If the entity breaches a loan covenant before the reporting date such that the loan becomes repayable on demand, the loan would be classified as a current liability because the borrower does not have a right to defer settlement. However, if the entity obtains, before the end of the reporting period, a waiver for the breach, or a period of grace whereby the borrower agrees not to demand repayment for at least twelve months after the end of the reporting period, the loan is classified as a non-current liability. Please refer to our previous article, which explains the difference between a waiver and a period of grace in more detail.

Right to roll over an existing loan arrangement

Our publication includes a flowchart to help you determine the appropriate classification of a loan arrangement when an entity has a right to roll over an obligation for an existing loan arrangement.

IAS 1 72B flowchart

IAS 1, paragraph 73 outlines the requirements for classifying loan arrangements with roll over clauses. If an entity has the right, at the end of the reporting period, to roll over an obligation for at least twelve months after the reporting date under an existing loan facility, the loan is classified as a non-current liability. This applies even if the loan would otherwise be due within a shorter period. However, if the entity does not have such a right, it does not consider the potential to refinance the obligation with another financier, and the loan is classified as a current liability.

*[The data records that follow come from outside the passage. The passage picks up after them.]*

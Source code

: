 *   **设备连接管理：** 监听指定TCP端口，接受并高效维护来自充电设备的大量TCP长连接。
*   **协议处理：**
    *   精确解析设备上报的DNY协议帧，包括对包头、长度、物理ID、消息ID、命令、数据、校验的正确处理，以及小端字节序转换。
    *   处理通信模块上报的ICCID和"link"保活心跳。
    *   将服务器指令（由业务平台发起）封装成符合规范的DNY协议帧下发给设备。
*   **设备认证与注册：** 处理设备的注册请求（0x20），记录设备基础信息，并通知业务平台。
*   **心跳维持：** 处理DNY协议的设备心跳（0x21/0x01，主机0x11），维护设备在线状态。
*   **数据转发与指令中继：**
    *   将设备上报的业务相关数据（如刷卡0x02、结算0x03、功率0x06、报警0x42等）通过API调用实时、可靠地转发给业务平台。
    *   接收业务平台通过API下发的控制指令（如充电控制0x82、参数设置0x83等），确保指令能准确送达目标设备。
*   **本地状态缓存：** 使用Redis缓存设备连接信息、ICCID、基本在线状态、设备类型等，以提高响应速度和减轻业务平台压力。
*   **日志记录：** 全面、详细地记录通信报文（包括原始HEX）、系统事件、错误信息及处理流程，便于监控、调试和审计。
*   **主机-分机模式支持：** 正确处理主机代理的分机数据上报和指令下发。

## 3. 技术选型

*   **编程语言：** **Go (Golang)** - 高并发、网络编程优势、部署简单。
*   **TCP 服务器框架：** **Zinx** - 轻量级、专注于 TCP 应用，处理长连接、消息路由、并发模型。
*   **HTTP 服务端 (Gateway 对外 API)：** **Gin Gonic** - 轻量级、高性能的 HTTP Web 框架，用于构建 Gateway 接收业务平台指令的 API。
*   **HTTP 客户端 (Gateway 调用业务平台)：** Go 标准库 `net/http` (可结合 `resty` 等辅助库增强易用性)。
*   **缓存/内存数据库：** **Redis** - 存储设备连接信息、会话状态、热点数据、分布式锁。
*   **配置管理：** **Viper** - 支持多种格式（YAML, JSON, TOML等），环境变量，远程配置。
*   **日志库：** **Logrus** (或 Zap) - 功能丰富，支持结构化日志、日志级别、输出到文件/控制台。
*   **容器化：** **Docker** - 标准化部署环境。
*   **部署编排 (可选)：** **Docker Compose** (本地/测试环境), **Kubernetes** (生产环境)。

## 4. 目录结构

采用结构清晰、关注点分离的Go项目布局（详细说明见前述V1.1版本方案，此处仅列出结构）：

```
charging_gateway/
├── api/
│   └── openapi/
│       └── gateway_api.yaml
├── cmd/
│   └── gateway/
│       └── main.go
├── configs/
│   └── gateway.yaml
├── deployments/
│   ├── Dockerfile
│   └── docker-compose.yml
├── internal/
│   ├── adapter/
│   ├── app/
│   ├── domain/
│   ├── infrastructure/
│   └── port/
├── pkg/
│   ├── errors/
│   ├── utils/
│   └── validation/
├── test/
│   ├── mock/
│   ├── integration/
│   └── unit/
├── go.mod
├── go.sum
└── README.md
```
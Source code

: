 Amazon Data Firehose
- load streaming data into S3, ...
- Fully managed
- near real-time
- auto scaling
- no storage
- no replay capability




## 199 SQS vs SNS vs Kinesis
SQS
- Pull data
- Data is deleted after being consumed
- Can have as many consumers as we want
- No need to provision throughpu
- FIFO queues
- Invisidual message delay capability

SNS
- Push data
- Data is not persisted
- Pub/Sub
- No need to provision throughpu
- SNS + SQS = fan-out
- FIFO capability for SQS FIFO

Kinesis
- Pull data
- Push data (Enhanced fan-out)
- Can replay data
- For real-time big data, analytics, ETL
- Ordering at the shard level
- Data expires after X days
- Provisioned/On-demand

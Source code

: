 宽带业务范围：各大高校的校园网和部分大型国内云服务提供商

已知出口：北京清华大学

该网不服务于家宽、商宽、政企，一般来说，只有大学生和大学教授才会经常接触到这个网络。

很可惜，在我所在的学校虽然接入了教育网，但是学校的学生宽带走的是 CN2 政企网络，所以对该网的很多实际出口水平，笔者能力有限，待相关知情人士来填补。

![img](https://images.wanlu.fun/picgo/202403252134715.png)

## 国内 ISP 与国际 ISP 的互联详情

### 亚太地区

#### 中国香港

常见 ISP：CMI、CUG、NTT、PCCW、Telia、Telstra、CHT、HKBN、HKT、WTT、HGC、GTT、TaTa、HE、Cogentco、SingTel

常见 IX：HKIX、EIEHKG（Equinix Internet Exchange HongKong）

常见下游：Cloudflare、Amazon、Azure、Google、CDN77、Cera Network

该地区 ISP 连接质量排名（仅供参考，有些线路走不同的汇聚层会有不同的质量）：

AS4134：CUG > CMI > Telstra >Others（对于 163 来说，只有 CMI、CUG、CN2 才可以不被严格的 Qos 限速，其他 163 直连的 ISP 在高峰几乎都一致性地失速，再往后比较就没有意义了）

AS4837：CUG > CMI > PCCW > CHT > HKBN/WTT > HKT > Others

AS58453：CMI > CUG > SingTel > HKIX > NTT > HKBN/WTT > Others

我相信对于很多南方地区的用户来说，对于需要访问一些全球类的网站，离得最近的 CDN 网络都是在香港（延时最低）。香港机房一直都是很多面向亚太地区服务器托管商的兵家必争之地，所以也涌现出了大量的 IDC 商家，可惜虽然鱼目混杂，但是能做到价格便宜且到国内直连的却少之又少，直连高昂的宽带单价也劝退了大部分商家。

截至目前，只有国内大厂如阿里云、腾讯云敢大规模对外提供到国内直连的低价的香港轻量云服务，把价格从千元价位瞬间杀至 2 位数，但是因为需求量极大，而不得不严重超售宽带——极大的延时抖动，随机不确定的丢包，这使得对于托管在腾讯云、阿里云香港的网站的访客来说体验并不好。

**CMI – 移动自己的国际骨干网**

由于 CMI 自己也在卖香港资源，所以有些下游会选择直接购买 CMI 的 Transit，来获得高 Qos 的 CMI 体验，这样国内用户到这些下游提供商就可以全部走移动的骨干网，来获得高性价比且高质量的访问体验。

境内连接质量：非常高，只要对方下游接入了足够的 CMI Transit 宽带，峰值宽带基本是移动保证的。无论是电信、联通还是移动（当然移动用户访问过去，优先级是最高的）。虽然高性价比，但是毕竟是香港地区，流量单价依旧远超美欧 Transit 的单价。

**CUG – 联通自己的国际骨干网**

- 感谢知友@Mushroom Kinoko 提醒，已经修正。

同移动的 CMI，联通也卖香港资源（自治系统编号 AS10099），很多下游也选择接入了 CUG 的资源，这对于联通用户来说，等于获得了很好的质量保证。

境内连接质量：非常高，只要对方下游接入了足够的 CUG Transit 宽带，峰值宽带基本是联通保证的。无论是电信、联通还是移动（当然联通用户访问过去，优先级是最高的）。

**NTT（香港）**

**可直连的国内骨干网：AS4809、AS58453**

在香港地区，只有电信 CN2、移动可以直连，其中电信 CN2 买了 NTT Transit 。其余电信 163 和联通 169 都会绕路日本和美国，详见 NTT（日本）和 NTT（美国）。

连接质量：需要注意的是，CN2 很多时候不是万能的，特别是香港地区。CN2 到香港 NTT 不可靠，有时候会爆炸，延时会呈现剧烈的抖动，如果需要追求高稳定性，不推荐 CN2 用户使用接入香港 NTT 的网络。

While the requirements of IAS 1, paragraph 73 appear relatively straight-forward, complications arise when the right to roll over a loan is subject to the entity complying with loan covenants on, or prior to, the roll over date. A question arises as to how the related covenants should be treated. Does paragraph 73 of IAS 1 trump paragraph 72B(b), or vice versa?

BDO’s view is that these two paragraphs are complementary. If an entity has the right to roll over an obligation for at least twelve months after the reporting period, the obligation will be classified as a non-current liability, irrespective of whether the roll over is subject to a future covenant test.

However, the loan would be classified as a current liability if the entity fails to comply with a covenant on or before the reporting date, resulting in the lender obtaining the right to demand immediate repayment. Please refer to sections A to C of our publication for more information.

Examples

Our publication illustrates several examples of different roll over scenarios and how loan classification is impacted at the reporting date. For each example, the publication uses the above flow chart and walks you through step-by-step to arrive at the correct loan classification. For all these examples, the answers to the following questions are ‘Yes’:

  • Question 1 - Does the liability arise from a loan arrangement?
  • Question 2 - Is the loan scheduled to be repaid within the next 12 months?
  • Question 3 - At the end of the reporting period, does the entity have a right to roll over the obligation for at least 12 months after the end of the reporting period?

Therefore, our analysis below will only consider Questions 4 to 6.

Right to roll over an obligation with no loan covenants

Example D(I) illustrates a scenario whereby Entity A obtains a loan on 1 July 20X1. The loan is repayable in full after three years, i.e. on 30 June 20X4.

The loan arrangement gives Entity A the right to roll over the loan with the same lender for a period of another three years. 

Entity A is not required to comply with a covenant on or before the end of the current reporting period, 31 December 20X3. Therefore, the answer to Question 4 is ‘No’.

The loan is classified as a non-current liability on 31 December 20X3.

Annual right to roll over an obligation with half-yearly covenant tests

Base fact pattern for Examples D(II)-1, D(II)-2(a) and D(II)-2(b)

Entity A has a loan from Bank B. The loan is a short-term facility that includes an annual roll over on 30 June.

The loan arrangement requires Entity A to have a current ratio of at least 1.5 on 30 June and 31 December. Failure to meet the loan covenant on either date gives Bank B the right to demand immediate repayment of the loan.

The roll over on 30 June is subject to Entity A meeting the current ratio test. Entity A’s annual reporting period-end is 31 December.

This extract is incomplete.